▶ [Directions] Write out again, exactly, the lines below starting at the one with "Unlike the previous" and ending at the one with "The drop checker".

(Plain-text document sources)
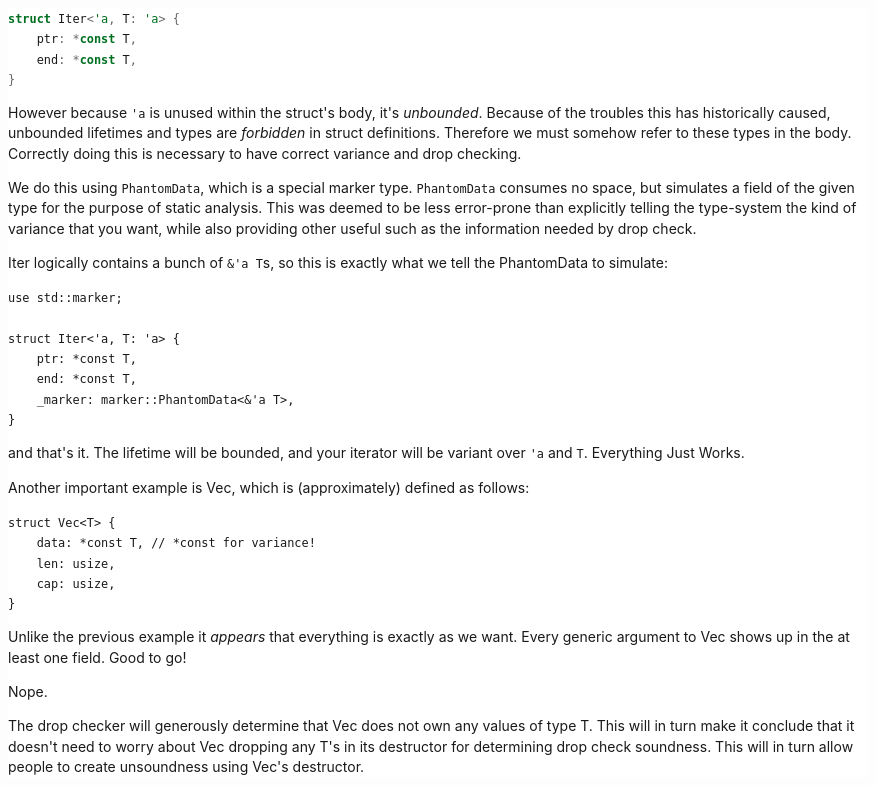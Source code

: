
 ```rust
struct Iter<'a, T: 'a> {
    ptr: *const T,
    end: *const T,
}
```

However because `'a` is unused within the struct's body, it's *unbounded*.
Because of the troubles this has historically caused, unbounded lifetimes and
types are *forbidden* in struct definitions. Therefore we must somehow refer
to these types in the body. Correctly doing this is necessary to have
correct variance and drop checking.

We do this using `PhantomData`, which is a special marker type. `PhantomData`
consumes no space, but simulates a field of the given type for the purpose of
static analysis. This was deemed to be less error-prone than explicitly telling
the type-system the kind of variance that you want, while also providing other
useful such as the information needed by drop check.

Iter logically contains a bunch of `&'a T`s, so this is exactly what we tell
the PhantomData to simulate:

```
use std::marker;

struct Iter<'a, T: 'a> {
    ptr: *const T,
    end: *const T,
    _marker: marker::PhantomData<&'a T>,
}
```

and that's it. The lifetime will be bounded, and your iterator will be variant
over `'a` and `T`. Everything Just Works.

Another important example is Vec, which is (approximately) defined as follows:

```
struct Vec<T> {
    data: *const T, // *const for variance!
    len: usize,
    cap: usize,
}
```

Unlike the previous example it *appears* that everything is exactly as we
want. Every generic argument to Vec shows up in the at least one field.
Good to go!

Nope.

The drop checker will generously determine that Vec<T> does not own any values
of type T. This will in turn make it conclude that it doesn't need to worry
about Vec dropping any T's in its destructor for determining drop check
soundness. This will in turn allow people to create unsoundness using
Vec's destructor.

▶ [Answer for the task]
Unlike the previous example it *appears* that everything is exactly as we
want. Every generic argument to Vec shows up in the at least one field.
Good to go!

Nope.

The drop checker will generously determine that Vec<T> does not own any values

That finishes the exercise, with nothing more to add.